Felipe González apoyó tesis mantenidas por la JUJEM sobre la reforma militar

El presidente del Gobierno, Felipe González, defendió, en las discusiones sobre la proyectada reforma de la ley orgánica de la Defensa, la tesis de que el ministro de Defensa no fuera considerado "mando" de las Fuerzas Armadas, sino "autoridad" de las mismas, como responsable más directo de la política militar y supervisor de la eficacia operativa de los Ejércitos. Otros miembros del Gobierno, entre ellos el vicepresidente, Alfonso Guerra, se inclinaban por el término de "mando" para aplicarlo al titular de Defensa. La tesis defendida por Felipe González era la mantenida por la Junta de Jefes de Estado Mayor (JUJEM).

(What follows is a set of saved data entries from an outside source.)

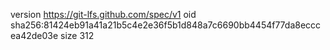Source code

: version https://git-lfs.github.com/spec/v1
oid sha256:81424eb91a41a21b5c4e2e36f5b1d848a7c6690bb4454f77da8ecccea42de03e
size 312
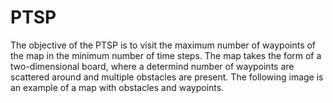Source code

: # PTSP
The objective of the PTSP is to visit the maximum number of waypoints of the map in the minimum number of time steps. The map takes the form of a two-dimensional board, where a determind number of waypoints are scattered around and multiple obstacles are present. The following image is an example of a map with obstacles and waypoints.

En cualquier caso, el ministro de Defensa, de acuerdo con la reforma propuesta por el Gobierno, "dirige la política militar, la supervisión de la eficacia operativa y el estado de adiestramiento de los Ejércitos, y ejerce las facultades reglamentarias y disciplinarias que las leyes le asignan". También corresponderá al ministro "Ia formulación de los planes estratégicos, cuya aprobación corresponderá al Gobierno, y todas las materias relacionadas con personal, recursos, armas y material, economía, financiación e investigación relacionadas con las Fuerzas Armadas". Por tanto, y de hecho, el ministro mandará sobre las Fuerzas Armadas.La opinión defendida por los miembros de la JUJEM, y apoyada posteriormente por Felipe González, consistía en que el concepto de mando, como tal, corresponde a los militares profesionales, si bien la autoridad sobre las Fuerzas Armadas puede corresponder al poder legítimamente establecido; en este caso, al Gobierno.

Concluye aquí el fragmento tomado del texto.